The Emotionally Fourteen Rating:
Violence: Strong violent scenes, with some excellent gore work and cannibalism.
Sex/Nudity: None.
Swearing: Some “fucks”.
Summary: A great psychological-horror movie, which shows that there is more to zombie movies than self-parody. Don’t miss this. 9/10
Apocalypse of the Dead
Starring: Ken Foree, Kristina Klebe, Emilio Roso
Director: Milan Konjevic
Metrodome Video
Available Now - £12.99 (DVD)
Review by Brad Harmer
Transporting a valuable human cargo of state prisoners across a hazardous war zone, a group of Interpol mercenaries headed by Agents Reyes and Milius are forced to make an unscheduled detour when they encounter the remnants of a catastrophic ecological disaster.
Trapped is a hazardous wasteland, miles from help and civilization, they find themselves besieged by a vast army of rampaging, blood-thirsty mutants, ravenous creatures who will stop at nothing to devour every morsel of human flesh in sight.
As Reyes and Milius fight for their lives and to protect their precious cargo, they realize their only chance for escape is in joining forces with the treacherous criminals in their care. But these men have a past as deadly and terrifying as the monsters out for their blood.
You would think that zombie movies would be an absolute piece of piss to make. I mean, how much challenge can there be, right? Come up with some realistic and rounded characters and the barricade them in somewhere whilst pelting them with an army of the undead. Simple, right? So please explain to me why so many zombie movies manage to completely balls it up.
Apocalypse of the Dead is a complete shambles. The acting is so stilted and wooden that I've seen more convincing delivery in porn. It's shot straight onto digital, and looks terrible. The plot developments are convoluted and forced.
When Apocalypse of the Dead isn't being simply mind-burningly awful, it simply turns into derivative pap. Every cliche is trolled out, and you fall asleep.

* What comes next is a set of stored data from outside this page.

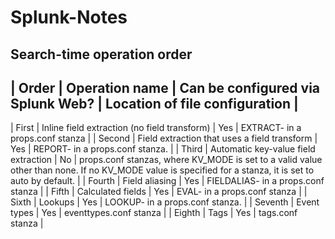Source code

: # Splunk-Notes

## Search-time operation order

| Order | Operation name | Can be configured via Splunk Web? | Location of file configuration | 
-----------------------------------------------------------------------------------------------
| First | Inline field extraction (no field transform) | Yes | EXTRACT- in a props.conf stanza | 
| Second | Field extraction that uses a field transform | Yes | REPORT- in a props.conf stanza. | 
| Third | Automatic key-value field extraction | No | props.conf stanzas, where KV_MODE is set to a valid value other than none. If no KV_MODE value is specified for a stanza, it is set to auto by default. | 
| Fourth | Field aliasing | Yes | FIELDALIAS- in a props.conf stanza | 
| Fifth | Calculated fields | Yes | EVAL- in a props.conf stanza | 
| Sixth | Lookups | Yes | LOOKUP- in a props.conf stanza. | 
| Seventh | Event types | Yes | eventtypes.conf stanza | 
| Eighth | Tags | Yes | tags.conf stanza |
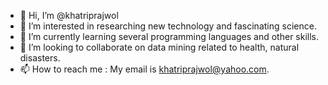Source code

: - 👋 Hi, I’m @khatriprajwol
- 👀 I’m interested in researching new technology and fascinating science.
- 🌱 I’m currently learning several programming languages and other skills. 
- 💞️ I’m looking to collaborate on data mining related to health, natural disasters. 
- 📫 How to reach me : My email is khatriprajwol@yahoo.com. 

<!---
khatriprajwol/khatriprajwol is a ✨ special ✨ repository because its `README.md` (this file) appears on your GitHub profile.
You can click the Preview link to take a look at your changes.
--->
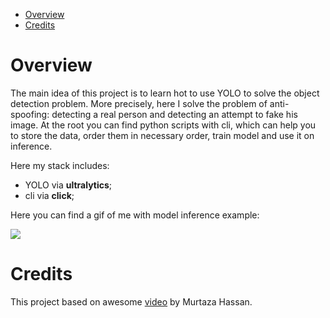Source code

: - [Overview](#overview)
- [Credits](#credits)


# Overview

The main idea of this project is to learn hot to use YOLO to solve the object detection problem. More precisely, here I solve the problem of anti-spoofing: detecting a real person and detecting an attempt to fake his image. At the root you can find python scripts with cli, which can help you to store the data, order them in necessary order, train model and use it on inference.

Here my stack includes: 
* YOLO via **ultralytics**; 
* cli via **click**;

Here you can find a gif of me with model inference example:

![](./assets/saved_results.gif)

# Credits

This project based on awesome [video](https://www.youtube.com/watch?v=LqzPifvd09Q&ab_channel=Murtaza%27sWorkshop-RoboticsandAI) by Murtaza Hassan.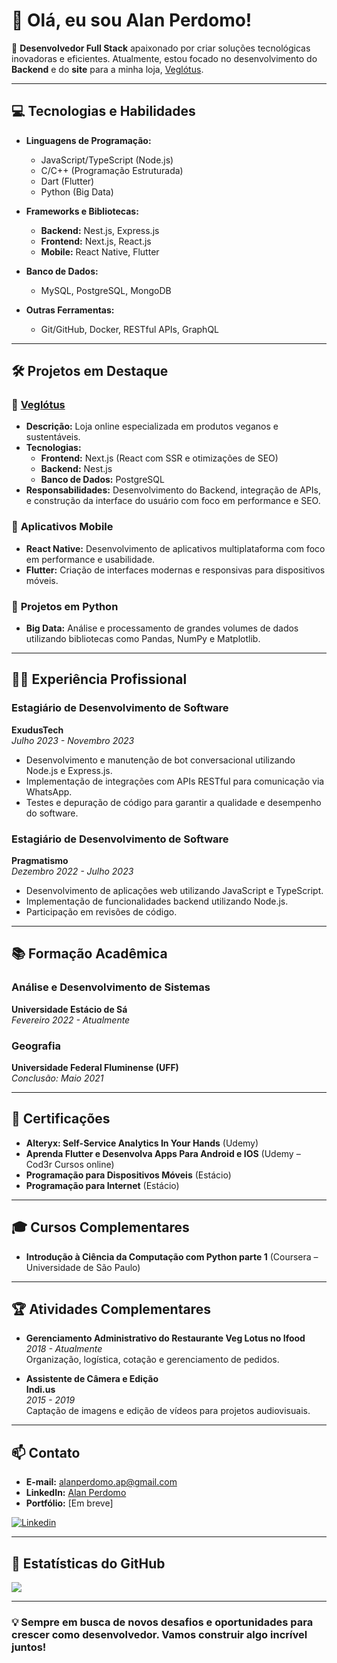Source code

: # 👋 Olá, eu sou Alan Perdomo!

🚀 **Desenvolvedor Full Stack** apaixonado por criar soluções tecnológicas inovadoras e eficientes. Atualmente, estou focado no desenvolvimento do **Backend** e do **site** para a minha loja, [Veglótus](https://www.veglotus.com.br).

---

## 💻 **Tecnologias e Habilidades**

- **Linguagens de Programação:**
  - JavaScript/TypeScript (Node.js)
  - C/C++ (Programação Estruturada)
  - Dart (Flutter)
  - Python (Big Data)

- **Frameworks e Bibliotecas:**
  - **Backend:** Nest.js, Express.js
  - **Frontend:** Next.js, React.js
  - **Mobile:** React Native, Flutter

- **Banco de Dados:**
  - MySQL, PostgreSQL, MongoDB

- **Outras Ferramentas:**
  - Git/GitHub, Docker, RESTful APIs, GraphQL

---

## 🛠 **Projetos em Destaque**

### 🌱 [Veglótus](https://www.veglotus.com.br)
- **Descrição:** Loja online especializada em produtos veganos e sustentáveis.
- **Tecnologias:** 
  - **Frontend:** Next.js (React com SSR e otimizações de SEO)
  - **Backend:** Nest.js
  - **Banco de Dados:** PostgreSQL
- **Responsabilidades:** Desenvolvimento do Backend, integração de APIs, e construção da interface do usuário com foco em performance e SEO.

### 📱 **Aplicativos Mobile**
- **React Native:** Desenvolvimento de aplicativos multiplataforma com foco em performance e usabilidade.
- **Flutter:** Criação de interfaces modernas e responsivas para dispositivos móveis.

### 🐍 **Projetos em Python**
- **Big Data:** Análise e processamento de grandes volumes de dados utilizando bibliotecas como Pandas, NumPy e Matplotlib.

---

## 👨‍💻 **Experiência Profissional**

### **Estagiário de Desenvolvimento de Software**  
**ExudusTech**  
_Julho 2023 - Novembro 2023_  
- Desenvolvimento e manutenção de bot conversacional utilizando Node.js e Express.js.
- Implementação de integrações com APIs RESTful para comunicação via WhatsApp.
- Testes e depuração de código para garantir a qualidade e desempenho do software.

### **Estagiário de Desenvolvimento de Software**  
**Pragmatismo**  
_Dezembro 2022 - Julho 2023_  
- Desenvolvimento de aplicações web utilizando JavaScript e TypeScript.
- Implementação de funcionalidades backend utilizando Node.js.
- Participação em revisões de código.

---

## 📚 **Formação Acadêmica**

### **Análise e Desenvolvimento de Sistemas**  
**Universidade Estácio de Sá**  
_Fevereiro 2022 - Atualmente_  

### **Geografia**  
**Universidade Federal Fluminense (UFF)**  
_Conclusão: Maio 2021_  

---

## 📜 **Certificações**

- **Alteryx: Self-Service Analytics In Your Hands** (Udemy)
- **Aprenda Flutter e Desenvolva Apps Para Android e IOS** (Udemy – Cod3r Cursos online)
- **Programação para Dispositivos Móveis** (Estácio)
- **Programação para Internet** (Estácio)

---

## 🎓 **Cursos Complementares**

- **Introdução à Ciência da Computação com Python parte 1** (Coursera – Universidade de São Paulo)

---

## 🏆 **Atividades Complementares**

- **Gerenciamento Administrativo do Restaurante Veg Lotus no Ifood**  
  _2018 - Atualmente_  
  Organização, logística, cotação e gerenciamento de pedidos.

- **Assistente de Câmera e Edição**  
  **Indi.us**  
  _2015 - 2019_  
  Captação de imagens e edição de vídeos para projetos audiovisuais.

---

## 📫 **Contato**

- **E-mail:** [alanperdomo.ap@gmail.com](mailto:alanperdomo.ap@gmail.com)
- **LinkedIn:** [Alan Perdomo](https://www.linkedin.com/in/alan-perdomo-54466818/)
- **Portfólio:** [Em breve]

[![Linkedin](https://img.shields.io/badge/LinkedIn-0077B5?style=for-the-badge&logo=linkedin&logoColor=white)](https://www.linkedin.com/in/alan-perdomo-54466818/)

---

## 🌟 **Estatísticas do GitHub**

![](https://komarev.com/ghpvc/?username=AlanPerdomo&style=plastic)

---

### 💡 **Sempre em busca de novos desafios e oportunidades para crescer como desenvolvedor. Vamos construir algo incrível juntos!**
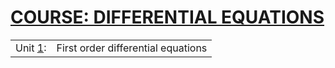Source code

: # [COURSE: DIFFERENTIAL EQUATIONS](https://www.khanacademy.org/math/differential-equations)

| | |
|-|-|
| Unit [1](1): | First order differential equations |
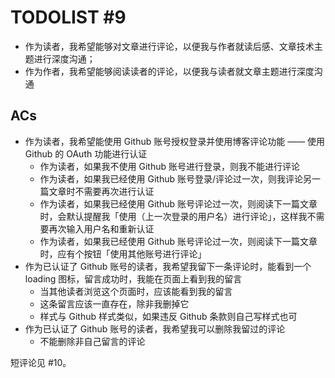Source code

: # TODOLIST #9 

* 作为读者，我希望能够对文章进行评论，以便我与作者就读后感、文章技术主题进行深度沟通；
* 作为作者，我希望能够阅读读者的评论，以便我与读者就文章主题进行深度沟通

ACs
---

* 作为读者，我希望能使用 Github 账号授权登录并使用博客评论功能 —— 使用 Github 的 OAuth 功能进行认证
  * 作为读者，如果我不使用 Github 账号进行登录，则我不能进行评论
  * 作为读者，如果我已经使用 Github 账号登录/评论过一次，则我评论另一篇文章时不需要再次进行认证
  * 作为读者，如果我已经使用 Github 账号评论过一次，则阅读下一篇文章时，会默认提醒我「使用（上一次登录的用户名）进行评论」，这样我不需要再次输入用户名和重新认证
  * 作为读者，如果我已经使用 Github 账号评论过一次，则阅读下一篇文章时，应有个按钮「使用其他账号进行评论」
* 作为已认证了 Github 账号的读者，我希望我留下一条评论时，能看到一个 loading 图标，留言成功时，我能在页面上看到我的留言
  * 当其他读者浏览这个页面时，应该能看到我的留言
  * 这条留言应该一直存在，除非我删掉它
  * 样式与 Github 样式类似，如果违反 Github 条款则自己写样式也可
* 作为已认证了 Github 账号的读者，我希望我可以删除我留过的评论
  * 不能删除非自己留言的评论


短评论见 #10。
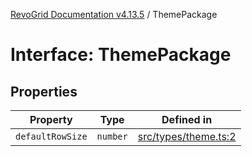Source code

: [RevoGrid Documentation v4.13.5](README.md) / ThemePackage

# Interface: ThemePackage

## Properties

| Property | Type | Defined in |
| ------ | ------ | ------ |
| `defaultRowSize` | `number` | [src/types/theme.ts:2](https://github.com/revolist/revogrid/blob/f32590b4b251a55e7610f26e48cd67947bdd6441/src/types/theme.ts#L2) |
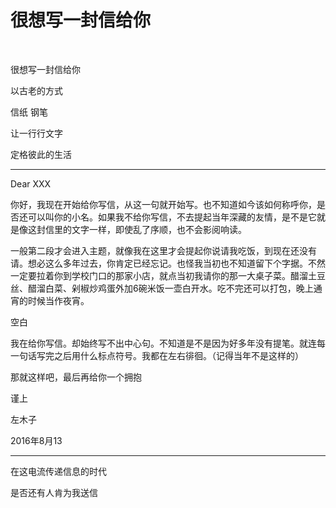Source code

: # 很想写一封信给你

<br/>

很想写一封信给你

以古老的方式

信纸 钢笔

让一行行文字

定格彼此的生活

------

Dear  XXX

你好，我现在开始给你写信，从这一句就开始写。也不知道如今该如何称呼你，是否还可以叫你的小名。如果我不给你写信，不去提起当年深藏的友情，是不是它就是像这封信里的文字一样，即使乱了序顺，也不会影阅响读。

一般第二段才会进入主题，就像我在这里才会提起你说请我吃饭，到现在还没有请。想必这么多年过去，你肯定已经忘记。也怪我当初也不知道留下个字据。不然一定要拉着你到学校门口的那家小店，就点当初我请你的那一大桌子菜。醋溜土豆丝、醋溜白菜、剁椒炒鸡蛋外加6碗米饭一壶白开水。吃不完还可以打包，晚上通宵的时候当作夜宵。



空白



我在给你写信。却始终写不出中心句。不知道是不是因为好多年没有提笔。就连每一句话写完之后用什么标点符号。我都在左右徘徊。（记得当年不是这样的）

那就这样吧，最后再给你一个拥抱



谨上

左木子   

2016年8月13

------



在这电流传递信息的时代

是否还有人肯为我送信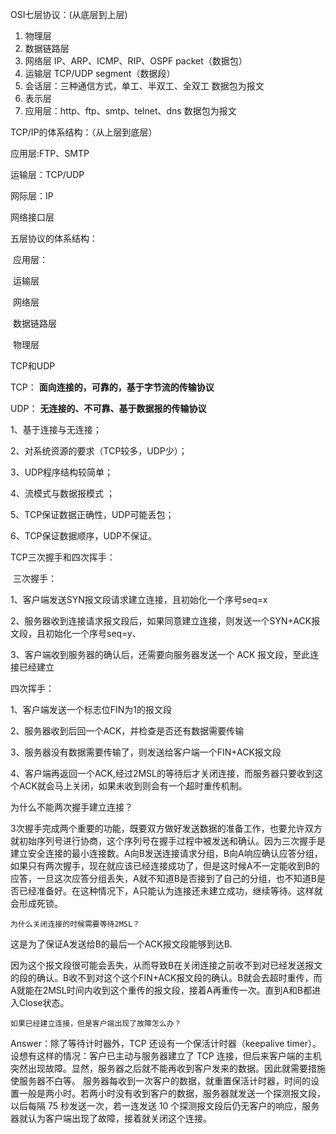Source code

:OSI七层协议：(从底层到上层)

1. 物理层
2. 数据链路层
3. 网络层 IP、ARP、ICMP、RIP、OSPF  packet（数据包）
4. 运输层 TCP/UDP   segment（数据段）
5. 会话层：三种通信方式，单工、半双工、全双工  数据包为报文
6. 表示层
7. 应用层：http、ftp、smtp、telnet、dns   数据包为报文

TCP/IP的体系结构：（从上层到底层）

应用层:FTP、SMTP

运输层：TCP/UDP

网际层：IP

网络接口层



五层协议的体系结构：

​	应用层：

​	运输层

​    网络层

​	数据链路层

​	物理层





TCP和UDP

TCP： **面向连接的，可靠的，基于字节流的传输协议**

UDP： **无连接的、不可靠、基于数据报的传输协议**

1、基于连接与无连接；

2、对系统资源的要求（TCP较多，UDP少）；

3、UDP程序结构较简单；

4、流模式与数据报模式 ；

5、TCP保证数据正确性，UDP可能丢包；

6、TCP保证数据顺序，UDP不保证。

TCP三次握手和四次挥手：

​		三次握手：

1、客户端发送SYN报文段请求建立连接，且初始化一个序号seq=x

2、服务器收到连接请求报文段后，如果同意建立连接，则发送一个SYN+ACK报文段，且初始化一个序号seq=y、

3、客户端收到服务器的确认后，还需要向服务器发送一个 ACK 报文段，至此连接已经建立



四次挥手：

1、客户端发送一个标志位FIN为1的报文段

2、服务器收到后回一个ACK，并检查是否还有数据需要传输

3、服务器没有数据需要传输了，则发送给客户端一个FIN+ACK报文段

4、客户端再返回一个ACK,经过2MSL的等待后才关闭连接，而服务器只要收到这个ACK就会马上关闭，如果未收到则会有一个超时重传机制。



为什么不能两次握手建立连接？

3次握手完成两个重要的功能，既要双方做好发送数据的准备工作，也要允许双方就初始序列号进行协商，这个序列号在握手过程中被发送和确认。因为三次握手是建立安全连接的最小连接数。A向B发送连接请求分组，B向A响应确认应答分组，如果只有两次握手，现在就应该已经连接成功了，但是这时候A不一定能收到B的应答，一旦这次应答分组丢失，A就不知道B是否接到了自己的分组，也不知道B是否已经准备好。在这种情况下，A只能认为连接还未建立成功，继续等待。这样就会形成死锁。



`为什么关闭连接的时候需要等待2MSL？`

这是为了保证A发送给B的最后一个ACK报文段能够到达B.

因为这个报文段很可能会丢失，从而导致B在关闭连接之前收不到对已经发送报文的段的确认。B收不到对这个这个FIN+ACK报文段的确认。B就会去超时重传，而A就能在2MSL时间内收到这个重传的报文段，接着A再重传一次。直到A和B都进入Close状态。



`如果已经建立连接，但是客户端出现了故障怎么办？`

Answer：除了等待计时器外，TCP 还设有一个保活计时器（keepalive timer）。设想有这样的情况：客户已主动与服务器建立了 TCP 连接，但后来客户端的主机突然出现故障。显然，服务器之后就不能再收到客户发来的数据。因此就需要措施使服务器不白等。
服务器每收到一次客户的数据，就重置保活计时器，时间的设置一般是两小时。若两小时没有收到客户的数据，服务器就发送一个探测报文段，以后每隔 75 秒发送一次，若一连发送 10 个探测报文段后仍无客户的响应，服务器就认为客户端出现了故障，接着就关闭这个连接。



​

The Emotionally Fourteen Rating:
Violence: Pretty much what you've come to expect from the genre. The gore is pretty unimpressive to boot.
Sex/Nudity: None.
Swearing: Normal and cliched for the genre.
Summary: Zombie survival-horror by numbers. Badly cobbled together and highly derivative. One to avoid. - 2/10
Blackbelt
Starring: Matthias Hues, Deidre Imershein, Don "The Dragon" Wilson
Director: Rick Jacobson & Charles Philip Moore
In2Film
Available Now - £5.99 (DVD)
Review by Brad Harmer
Beautiful rock star Shanna seeks protection from a psychotic killer with a mother fixation and a penchant for brutality, as well as from her own corrupt, mobster of a business manager. Reluctantly, she hires ex-cop and karate instructor Jack Dillon, who finds himself stuck in the middle of a deadly, two-pronged assault from Shanna’s tormentors.
If you take the spiritual essence of eighties action movies, add some feeble, post-Enter-The-Dragon Kung-Fu, and then suck all the money out, then the dessicated remains would be Blackbelt. This is the most eighties thing outside of Rick Astley/Cyndi Lauper slash-fiction. Blackbelt knows just what sort of film it is...so actually ends up being pretty fun.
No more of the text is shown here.